_AIM OF THE EXERCISE:_
Your reply should reproduce the data below without a single alteration, apart from dropping the images.

Start of PROVIDED MATERIAL

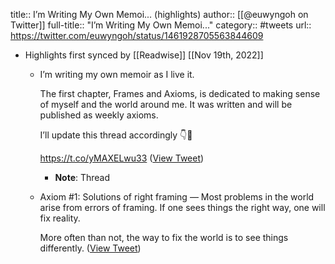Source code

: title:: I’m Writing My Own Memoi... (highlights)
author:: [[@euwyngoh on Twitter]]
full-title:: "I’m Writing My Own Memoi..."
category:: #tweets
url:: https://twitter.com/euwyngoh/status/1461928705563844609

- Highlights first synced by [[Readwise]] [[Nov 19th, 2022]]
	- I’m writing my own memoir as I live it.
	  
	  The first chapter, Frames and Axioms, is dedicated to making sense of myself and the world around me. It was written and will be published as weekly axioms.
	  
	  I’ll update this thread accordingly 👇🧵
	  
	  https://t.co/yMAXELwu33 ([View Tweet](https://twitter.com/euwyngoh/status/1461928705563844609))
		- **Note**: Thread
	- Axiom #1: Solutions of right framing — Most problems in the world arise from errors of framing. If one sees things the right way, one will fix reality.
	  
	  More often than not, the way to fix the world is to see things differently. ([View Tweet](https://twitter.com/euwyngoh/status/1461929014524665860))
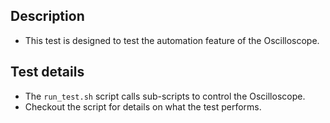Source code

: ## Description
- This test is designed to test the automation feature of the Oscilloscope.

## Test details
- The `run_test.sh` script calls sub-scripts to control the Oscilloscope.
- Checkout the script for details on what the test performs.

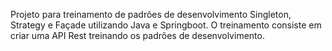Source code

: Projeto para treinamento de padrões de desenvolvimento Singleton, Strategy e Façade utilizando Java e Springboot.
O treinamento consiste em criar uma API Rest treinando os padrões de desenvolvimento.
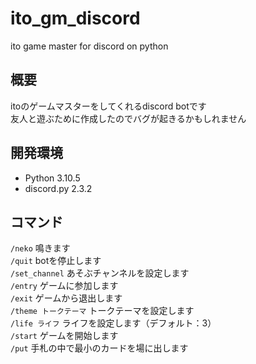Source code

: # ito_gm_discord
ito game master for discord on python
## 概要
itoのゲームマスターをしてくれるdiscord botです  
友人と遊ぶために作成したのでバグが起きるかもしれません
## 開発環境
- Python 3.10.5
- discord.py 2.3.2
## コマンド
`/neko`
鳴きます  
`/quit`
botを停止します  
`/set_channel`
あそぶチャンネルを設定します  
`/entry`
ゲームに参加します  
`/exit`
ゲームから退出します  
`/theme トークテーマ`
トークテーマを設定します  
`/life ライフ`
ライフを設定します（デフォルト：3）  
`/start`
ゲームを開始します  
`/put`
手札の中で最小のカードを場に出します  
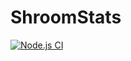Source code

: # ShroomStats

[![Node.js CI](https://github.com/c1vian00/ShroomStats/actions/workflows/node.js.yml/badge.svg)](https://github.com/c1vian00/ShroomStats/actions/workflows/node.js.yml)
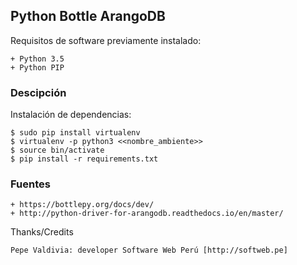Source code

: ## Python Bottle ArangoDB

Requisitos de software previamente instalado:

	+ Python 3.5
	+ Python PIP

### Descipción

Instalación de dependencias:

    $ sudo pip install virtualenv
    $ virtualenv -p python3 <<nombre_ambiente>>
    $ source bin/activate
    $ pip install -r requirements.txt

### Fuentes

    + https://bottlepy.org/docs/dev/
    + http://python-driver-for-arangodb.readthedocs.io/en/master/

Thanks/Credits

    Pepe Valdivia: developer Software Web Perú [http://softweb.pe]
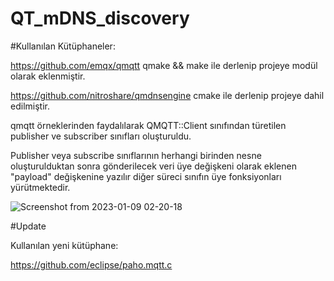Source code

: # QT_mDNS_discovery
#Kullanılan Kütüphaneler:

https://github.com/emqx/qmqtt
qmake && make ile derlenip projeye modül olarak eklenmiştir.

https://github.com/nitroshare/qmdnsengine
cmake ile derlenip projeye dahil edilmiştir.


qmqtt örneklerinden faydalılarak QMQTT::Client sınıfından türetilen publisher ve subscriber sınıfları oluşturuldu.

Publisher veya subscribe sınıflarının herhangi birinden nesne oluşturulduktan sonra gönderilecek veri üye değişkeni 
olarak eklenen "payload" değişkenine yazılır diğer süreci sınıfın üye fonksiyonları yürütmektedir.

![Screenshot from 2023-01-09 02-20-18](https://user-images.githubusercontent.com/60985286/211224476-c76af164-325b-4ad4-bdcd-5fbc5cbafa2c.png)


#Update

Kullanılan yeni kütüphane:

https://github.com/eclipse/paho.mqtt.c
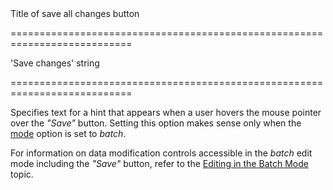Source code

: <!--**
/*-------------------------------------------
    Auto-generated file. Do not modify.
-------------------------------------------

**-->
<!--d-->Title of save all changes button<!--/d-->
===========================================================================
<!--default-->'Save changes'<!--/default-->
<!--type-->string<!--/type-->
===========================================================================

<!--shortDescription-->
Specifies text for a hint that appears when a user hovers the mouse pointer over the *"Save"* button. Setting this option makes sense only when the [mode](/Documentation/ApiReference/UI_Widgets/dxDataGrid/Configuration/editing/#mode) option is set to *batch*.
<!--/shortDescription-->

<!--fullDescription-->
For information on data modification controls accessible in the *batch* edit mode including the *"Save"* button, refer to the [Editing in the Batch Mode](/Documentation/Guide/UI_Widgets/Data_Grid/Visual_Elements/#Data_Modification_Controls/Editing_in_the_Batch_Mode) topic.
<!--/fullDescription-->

End of PROVIDED MATERIAL

_ANSWER SPACE:_
Source code

: title:: I’m Writing My Own Memoi... (highlights)
author:: [[@euwyngoh on Twitter]]
full-title:: "I’m Writing My Own Memoi..."
category:: #tweets
url:: https://twitter.com/euwyngoh/status/1461928705563844609

- Highlights first synced by [[Readwise]] [[Nov 19th, 2022]]
	- I’m writing my own memoir as I live it.
	  
	  The first chapter, Frames and Axioms, is dedicated to making sense of myself and the world around me. It was written and will be published as weekly axioms.
	  
	  I’ll update this thread accordingly 👇🧵
	  
	  https://t.co/yMAXELwu33 ([View Tweet](https://twitter.com/euwyngoh/status/1461928705563844609))
		- **Note**: Thread
	- Axiom #1: Solutions of right framing — Most problems in the world arise from errors of framing. If one sees things the right way, one will fix reality.
	  
	  More often than not, the way to fix the world is to see things differently. ([View Tweet](https://twitter.com/euwyngoh/status/1461929014524665860))
Source code

: ## Description
- This test is designed to test the automation feature of the Oscilloscope.

## Test details
- The `run_test.sh` script calls sub-scripts to control the Oscilloscope.
- Checkout the script for details on what the test performs.

Source code

: Projeto para treinamento de padrões de desenvolvimento Singleton, Strategy e Façade utilizando Java e Springboot.
O treinamento consiste em criar uma API Rest treinando os padrões de desenvolvimento.
Source code

: # ito_gm_discord
ito game master for discord on python
## 概要
itoのゲームマスターをしてくれるdiscord botです  
友人と遊ぶために作成したのでバグが起きるかもしれません
## 開発環境
- Python 3.10.5
- discord.py 2.3.2
## コマンド
`/neko`
鳴きます  
`/quit`
botを停止します  
`/set_channel`
あそぶチャンネルを設定します  
`/entry`
ゲームに参加します  
`/exit`
ゲームから退出します  
`/theme トークテーマ`
トークテーマを設定します  
`/life ライフ`
ライフを設定します（デフォルト：3）  
`/start`
ゲームを開始します  
`/put`
手札の中で最小のカードを場に出します  
Source code

: # ShroomStats

[![Node.js CI](https://github.com/c1vian00/ShroomStats/actions/workflows/node.js.yml/badge.svg)](https://github.com/c1vian00/ShroomStats/actions/workflows/node.js.yml)
Source code

: ## Python Bottle ArangoDB

Requisitos de software previamente instalado:

	+ Python 3.5
	+ Python PIP

### Descipción

Instalación de dependencias:

    $ sudo pip install virtualenv
    $ virtualenv -p python3 <<nombre_ambiente>>
    $ source bin/activate
    $ pip install -r requirements.txt

### Fuentes

    + https://bottlepy.org/docs/dev/
    + http://python-driver-for-arangodb.readthedocs.io/en/master/

Thanks/Credits

    Pepe Valdivia: developer Software Web Perú [http://softweb.pe]
Source code

: # QT_mDNS_discovery
#Kullanılan Kütüphaneler:

https://github.com/emqx/qmqtt
qmake && make ile derlenip projeye modül olarak eklenmiştir.

https://github.com/nitroshare/qmdnsengine
cmake ile derlenip projeye dahil edilmiştir.


qmqtt örneklerinden faydalılarak QMQTT::Client sınıfından türetilen publisher ve subscriber sınıfları oluşturuldu.

Publisher veya subscribe sınıflarının herhangi birinden nesne oluşturulduktan sonra gönderilecek veri üye değişkeni 
olarak eklenen "payload" değişkenine yazılır diğer süreci sınıfın üye fonksiyonları yürütmektedir.

![Screenshot from 2023-01-09 02-20-18](https://user-images.githubusercontent.com/60985286/211224476-c76af164-325b-4ad4-bdcd-5fbc5cbafa2c.png)


#Update

Kullanılan yeni kütüphane:

https://github.com/eclipse/paho.mqtt.c
Source code

: <!--**
/*-------------------------------------------
    Auto-generated file. Do not modify.
-------------------------------------------

**-->
<!--d-->Title of save all changes button<!--/d-->
===========================================================================
<!--default-->'Save changes'<!--/default-->
<!--type-->string<!--/type-->
===========================================================================

<!--shortDescription-->
Specifies text for a hint that appears when a user hovers the mouse pointer over the *"Save"* button. Setting this option makes sense only when the [mode](/Documentation/ApiReference/UI_Widgets/dxDataGrid/Configuration/editing/#mode) option is set to *batch*.
<!--/shortDescription-->

<!--fullDescription-->
For information on data modification controls accessible in the *batch* edit mode including the *"Save"* button, refer to the [Editing in the Batch Mode](/Documentation/Guide/UI_Widgets/Data_Grid/Visual_Elements/#Data_Modification_Controls/Editing_in_the_Batch_Mode) topic.
<!--/fullDescription-->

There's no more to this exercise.